Had a wife like Frustrated. When we dated in college she was very affection and yes she said she liked sex. Then came marriage and overnight (OK within six months) she stated I should tell her when I wanted to kiss her, then after first child was born, I had to let her know hours before I wanted to have sex with her. Like “Frustrated” we had sex about once a month unless I demanded it more often. Then it was like making love to a porcelian goddess. This pulling away began in earnest 3 years after marriage. The dehumanization process of me started about year 10 continued until we divorced years later. Why didn’t I divorce her earlier? Our sons who I love very much, I am also a soldier and took a vow before God. Finally I challenged her when she started threatening me with divorce. The interesting thing is I never hit her, threatened or even raised my voice in anger when she was trying to get me to strike her so she could justify leaving me. She lives alone now, all children are grown up and gone. She has never had another man in her life. Asexual describes her well and that has been her present state for the last 17 years, but I know she has depression (Psychologist diagnosed her) and suspect something deeper that started before we ever met. I think she was sexually abused by her grandfather on her mother’s side of the family. She never said she liked him, and she never hugged her grandfather the few times I ever saw him. Sadly once again the sins of the father’s was visited upon the children and the children’s children.

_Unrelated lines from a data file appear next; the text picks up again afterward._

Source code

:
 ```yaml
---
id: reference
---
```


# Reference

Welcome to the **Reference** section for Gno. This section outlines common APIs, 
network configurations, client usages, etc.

Yes, I moved on with my life, and I look back on those years without fond emotions. I love my sons dearly and they were the bright spots. But often at night kick myself for not having the backbone to leave her earlier and take our sons. Of course in the Army that is a lot easier said than done. Like Frustrated I am not squeaky clean but as a man who was faithful, attended church with my family, paid the bills on time, and was home every night that I could be when not in the field I wonder what else could I have done. Short Answer: Nothing
It was only after reading books (Minirith-Meier Clinic and James Dobson) I have learned to recognize the signs of abuse. My anger has turned to sorrow for her. I am smart enough not to try to go back and even try to be friends with her. Because she has done the same to our 3 sons she prefers they stay away from her and she ses them on her terms and when she wants. Noticed she also has trouble having female girlfriends be they Shopping or Telephone buddies.
Am sure Frustrated’s girlfriend is not like my ex-wife, but I am glad you took such a pragmatic approach.